• **WHAT THIS TASK INVOLVES**
Begin with the first line below and retype each line exactly through the line containing "segment using 10-ms". Any pictures are to be left out.

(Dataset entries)
# # # #

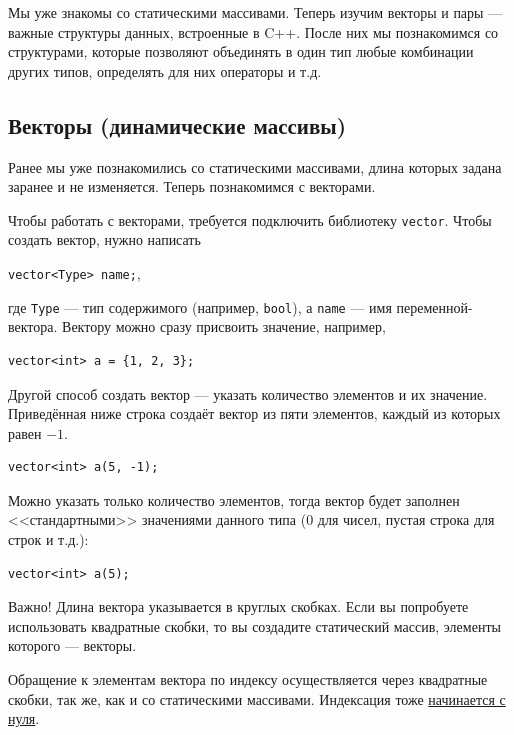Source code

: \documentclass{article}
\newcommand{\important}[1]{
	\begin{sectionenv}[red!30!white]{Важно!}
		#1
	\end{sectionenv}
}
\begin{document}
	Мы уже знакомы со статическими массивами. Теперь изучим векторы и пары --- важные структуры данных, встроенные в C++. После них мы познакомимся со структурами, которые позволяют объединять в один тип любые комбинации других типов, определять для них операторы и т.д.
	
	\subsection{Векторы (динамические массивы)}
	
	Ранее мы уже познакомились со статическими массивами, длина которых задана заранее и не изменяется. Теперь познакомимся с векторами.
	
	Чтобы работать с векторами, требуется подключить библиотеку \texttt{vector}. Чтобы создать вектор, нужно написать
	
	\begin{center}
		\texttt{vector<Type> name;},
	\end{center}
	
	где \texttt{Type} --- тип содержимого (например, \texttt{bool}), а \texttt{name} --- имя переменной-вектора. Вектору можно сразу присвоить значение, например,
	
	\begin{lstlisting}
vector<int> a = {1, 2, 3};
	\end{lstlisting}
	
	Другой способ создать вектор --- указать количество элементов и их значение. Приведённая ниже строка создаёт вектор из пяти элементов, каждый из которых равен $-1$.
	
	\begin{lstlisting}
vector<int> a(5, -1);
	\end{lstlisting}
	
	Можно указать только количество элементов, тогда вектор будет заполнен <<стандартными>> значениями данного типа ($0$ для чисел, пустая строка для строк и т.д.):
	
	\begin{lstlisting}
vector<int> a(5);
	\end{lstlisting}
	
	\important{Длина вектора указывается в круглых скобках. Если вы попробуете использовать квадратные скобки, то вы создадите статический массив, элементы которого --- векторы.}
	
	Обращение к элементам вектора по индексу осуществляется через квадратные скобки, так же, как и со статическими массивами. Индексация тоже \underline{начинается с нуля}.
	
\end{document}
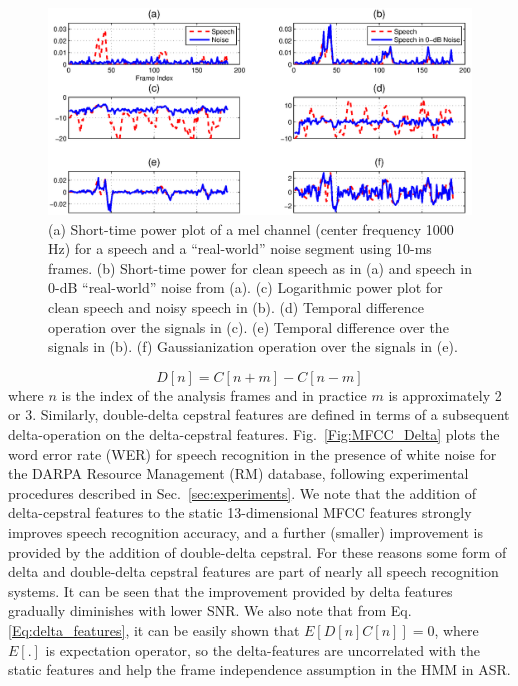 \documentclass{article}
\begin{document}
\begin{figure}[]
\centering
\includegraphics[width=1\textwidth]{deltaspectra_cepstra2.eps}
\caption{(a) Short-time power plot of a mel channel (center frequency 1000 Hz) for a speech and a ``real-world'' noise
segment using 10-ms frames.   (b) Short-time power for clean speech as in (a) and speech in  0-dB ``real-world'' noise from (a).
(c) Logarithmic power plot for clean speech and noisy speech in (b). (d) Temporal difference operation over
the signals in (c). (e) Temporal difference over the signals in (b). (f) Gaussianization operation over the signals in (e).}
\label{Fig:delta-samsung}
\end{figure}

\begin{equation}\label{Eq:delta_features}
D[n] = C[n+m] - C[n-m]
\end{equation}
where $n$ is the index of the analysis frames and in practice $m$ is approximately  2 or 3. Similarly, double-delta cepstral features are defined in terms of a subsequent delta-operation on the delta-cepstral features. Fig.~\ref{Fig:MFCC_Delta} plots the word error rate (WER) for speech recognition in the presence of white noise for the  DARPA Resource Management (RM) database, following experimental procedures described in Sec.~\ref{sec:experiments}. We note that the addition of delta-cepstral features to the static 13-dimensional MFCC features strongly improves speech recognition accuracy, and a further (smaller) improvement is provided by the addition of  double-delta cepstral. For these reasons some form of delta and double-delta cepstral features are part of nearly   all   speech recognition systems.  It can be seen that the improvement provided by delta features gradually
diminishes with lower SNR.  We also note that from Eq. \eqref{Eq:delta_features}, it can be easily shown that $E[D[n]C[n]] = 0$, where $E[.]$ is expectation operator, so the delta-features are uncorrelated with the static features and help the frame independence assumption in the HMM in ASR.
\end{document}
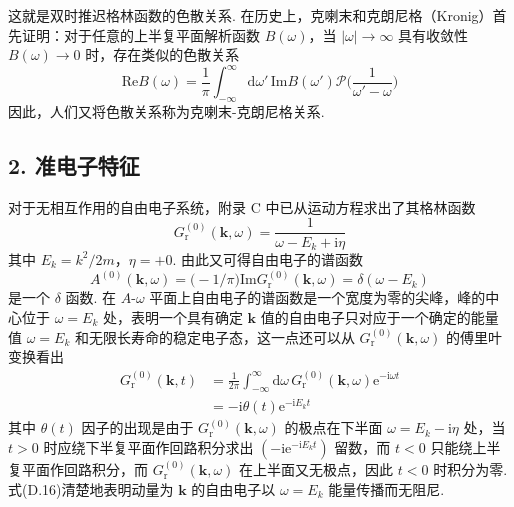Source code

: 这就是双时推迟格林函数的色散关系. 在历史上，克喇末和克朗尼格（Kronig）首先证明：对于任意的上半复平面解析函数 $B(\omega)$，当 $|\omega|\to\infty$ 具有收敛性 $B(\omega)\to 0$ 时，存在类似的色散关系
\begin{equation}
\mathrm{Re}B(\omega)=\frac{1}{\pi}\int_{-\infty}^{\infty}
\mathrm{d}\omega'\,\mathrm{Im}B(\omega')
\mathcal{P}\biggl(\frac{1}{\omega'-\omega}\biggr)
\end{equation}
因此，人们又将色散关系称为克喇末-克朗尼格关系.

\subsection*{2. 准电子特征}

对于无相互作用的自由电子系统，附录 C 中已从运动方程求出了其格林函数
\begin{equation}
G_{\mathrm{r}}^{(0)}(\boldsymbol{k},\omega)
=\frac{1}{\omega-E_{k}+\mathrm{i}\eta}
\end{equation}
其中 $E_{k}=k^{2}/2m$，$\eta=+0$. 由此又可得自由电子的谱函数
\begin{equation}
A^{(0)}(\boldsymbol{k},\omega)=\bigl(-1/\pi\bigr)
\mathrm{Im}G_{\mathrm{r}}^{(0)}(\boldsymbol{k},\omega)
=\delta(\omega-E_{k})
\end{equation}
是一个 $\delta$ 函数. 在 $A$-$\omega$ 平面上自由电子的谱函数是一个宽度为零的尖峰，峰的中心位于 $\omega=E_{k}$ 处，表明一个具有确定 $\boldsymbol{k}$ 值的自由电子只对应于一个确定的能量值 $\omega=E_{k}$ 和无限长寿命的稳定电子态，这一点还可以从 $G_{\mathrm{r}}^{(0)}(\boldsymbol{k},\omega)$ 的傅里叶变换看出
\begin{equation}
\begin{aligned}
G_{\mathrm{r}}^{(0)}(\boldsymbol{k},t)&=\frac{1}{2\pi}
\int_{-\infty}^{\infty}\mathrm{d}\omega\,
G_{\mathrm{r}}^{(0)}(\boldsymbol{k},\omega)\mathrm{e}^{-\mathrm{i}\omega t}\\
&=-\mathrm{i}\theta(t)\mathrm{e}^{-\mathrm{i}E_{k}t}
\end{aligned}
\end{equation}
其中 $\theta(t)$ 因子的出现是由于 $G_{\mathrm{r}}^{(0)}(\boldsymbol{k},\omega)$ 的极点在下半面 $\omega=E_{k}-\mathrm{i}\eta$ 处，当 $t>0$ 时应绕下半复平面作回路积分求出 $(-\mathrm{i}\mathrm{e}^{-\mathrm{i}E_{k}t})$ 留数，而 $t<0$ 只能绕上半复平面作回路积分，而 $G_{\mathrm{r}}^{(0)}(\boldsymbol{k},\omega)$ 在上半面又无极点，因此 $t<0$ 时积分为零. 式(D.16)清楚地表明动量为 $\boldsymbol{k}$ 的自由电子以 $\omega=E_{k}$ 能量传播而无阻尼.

# # # #

• **SOLUTION FOR THIS PROBLEM**
Source code

: \documentclass{article}
\newcommand{\important}[1]{
	\begin{sectionenv}[red!30!white]{Важно!}
		#1
	\end{sectionenv}
}
\begin{document}
	Мы уже знакомы со статическими массивами. Теперь изучим векторы и пары --- важные структуры данных, встроенные в C++. После них мы познакомимся со структурами, которые позволяют объединять в один тип любые комбинации других типов, определять для них операторы и т.д.
	
	\subsection{Векторы (динамические массивы)}
	
	Ранее мы уже познакомились со статическими массивами, длина которых задана заранее и не изменяется. Теперь познакомимся с векторами.
	
	Чтобы работать с векторами, требуется подключить библиотеку \texttt{vector}. Чтобы создать вектор, нужно написать
	
	\begin{center}
		\texttt{vector<Type> name;},
	\end{center}
	
	где \texttt{Type} --- тип содержимого (например, \texttt{bool}), а \texttt{name} --- имя переменной-вектора. Вектору можно сразу присвоить значение, например,
	
	\begin{lstlisting}
vector<int> a = {1, 2, 3};
	\end{lstlisting}
	
	Другой способ создать вектор --- указать количество элементов и их значение. Приведённая ниже строка создаёт вектор из пяти элементов, каждый из которых равен $-1$.
	
	\begin{lstlisting}
vector<int> a(5, -1);
	\end{lstlisting}
	
	Можно указать только количество элементов, тогда вектор будет заполнен <<стандартными>> значениями данного типа ($0$ для чисел, пустая строка для строк и т.д.):
	
	\begin{lstlisting}
vector<int> a(5);
	\end{lstlisting}
	
	\important{Длина вектора указывается в круглых скобках. Если вы попробуете использовать квадратные скобки, то вы создадите статический массив, элементы которого --- векторы.}
	
	Обращение к элементам вектора по индексу осуществляется через квадратные скобки, так же, как и со статическими массивами. Индексация тоже \underline{начинается с нуля}.
	
\end{document}
 \documentclass{article}
\begin{document}
\begin{figure}[]
\centering
\includegraphics[width=1\textwidth]{deltaspectra_cepstra2.eps}
\caption{(a) Short-time power plot of a mel channel (center frequency 1000 Hz) for a speech and a ``real-world'' noise
segment using 10-ms frames.   (b) Short-time power for clean speech as in (a) and speech in  0-dB ``real-world'' noise from (a).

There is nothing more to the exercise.